··· SUPPLIED INFORMATION
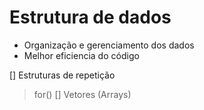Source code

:# Estrutura de dados

- Organização e gerenciamento dos dados
- Melhor eficiencia do código

[] Estruturas de repetição
  > for()
[] Vetores (Arrays)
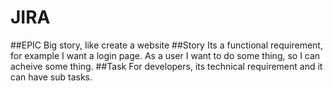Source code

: # JIRA
##EPIC
Big story, like create a website
##Story
Its a functional requirement, for example I want a login page.
As a user I want to do some thing, so I can acheive some thing.
##Task
For developers, its technical requirement and it can have sub tasks.

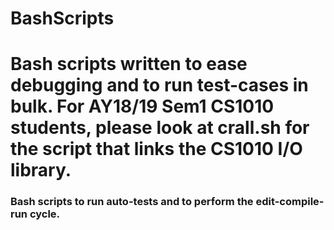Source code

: # BashScripts

Bash scripts written to ease debugging and to run test-cases in bulk. For AY18/19 Sem1 CS1010 students, please look at crall.sh for the script that links the CS1010 I/O library. 
=======

### Bash scripts to run auto-tests and to perform the edit-compile-run cycle. 

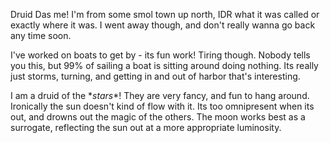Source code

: Druid
Das me! I'm from some smol town up north, IDR what it was called or exactly where it was. I went away though, and don't really wanna go back any time soon.

I've worked on boats to get by - its fun work! Tiring though. Nobody tells you this, but 99% of sailing a boat is sitting around doing nothing. Its really just storms, turning, and getting in and out of harbor that's interesting.

I am a druid of the \**stars*\*! They are very fancy, and fun to hang around. Ironically the sun doesn't kind of flow with it. Its too omnipresent when its out, and drowns out the magic of the others. The moon works best as a surrogate, reflecting the sun out at a more appropriate luminosity.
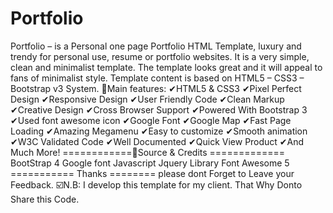 # Portfolio
Portfolio – is a Personal one page Portfolio HTML Template, luxury and trendy for personal use, resume or portfolio websites. It is a very simple, clean and minimalist template. The template looks great and it will appeal to fans of minimalist style. Template content is based on HTML5 – CSS3 – Bootstrap v3 System.  📌Main features:  ✔HTML5 &amp; CSS3 ✔Pixel Perfect Design ✔Responsive Design ✔User Friendly Code ✔Clean Markup ✔Creative Design ✔Cross Browser Support ✔Powered With Bootstrap 3 ✔Used font awesome icon ✔Google Font ✔Google Map ✔Fast Page Loading ✔Amazing Megamenu ✔Easy to customize ✔Smooth animation ✔W3C Validated Code ✔Well Documented ✔Quick View Product ✔And Much More!  ============📌Source &amp; Credits ============= BootStrap 4 Google font Javascript Jquery Library Font Awesome 5 =========== Thanks ======== please dont Forget to Leave your Feedback.  ☑️N.B: I develop this template for my client. That Why Donto Share this Code.  
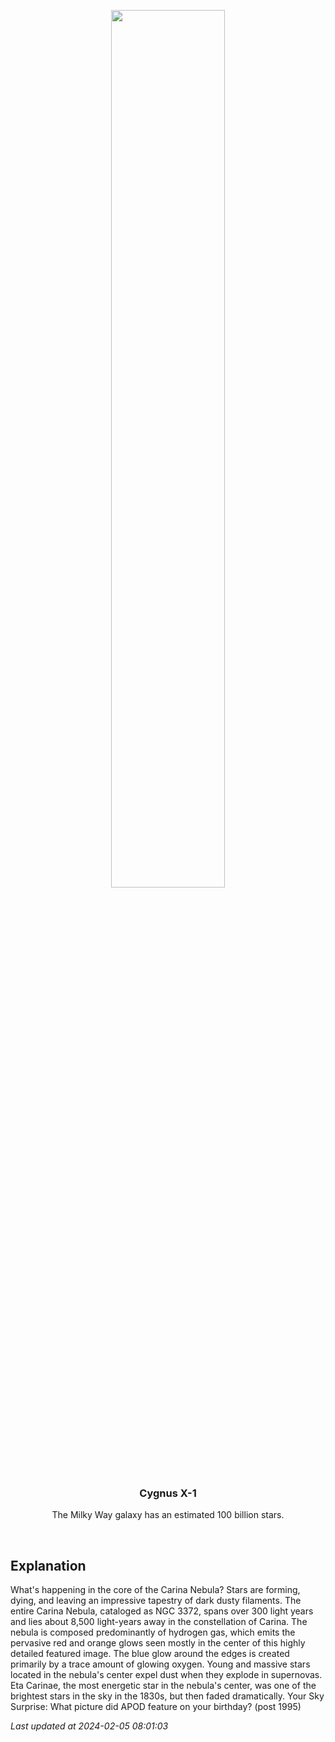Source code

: <p align='center'>
    <img src='https://apod.nasa.gov/apod/image/2402/Carina_Taylor_960.jpg' width='60%' />
    <h3 align="center">Cygnus X-1</h3>
    <p align="center">The Milky Way galaxy has an estimated 100 billion stars.</p>
</p>
<br/>

Explanation
--
What's happening in the core of the Carina Nebula?  Stars are forming, dying, and leaving an impressive tapestry of dark dusty filaments.  The entire Carina Nebula, cataloged as NGC 3372, spans over 300 light years and lies about 8,500 light-years away in the constellation of Carina. The nebula is composed predominantly of hydrogen gas, which emits the pervasive red and orange glows seen mostly in the center of this highly detailed featured image.  The blue glow around the edges is created primarily by a trace amount of glowing oxygen. Young and massive stars located in the nebula's center expel dust when they explode in supernovas.  Eta Carinae, the most energetic star in the nebula's center, was one of the brightest stars in the sky in the 1830s, but then faded dramatically.    Your Sky Surprise: What picture did APOD feature on your birthday? (post 1995)


*Last updated at 2024-02-05 08:01:03*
······
How many lines of the data contain the word "dados"? Answer with the number alone.

2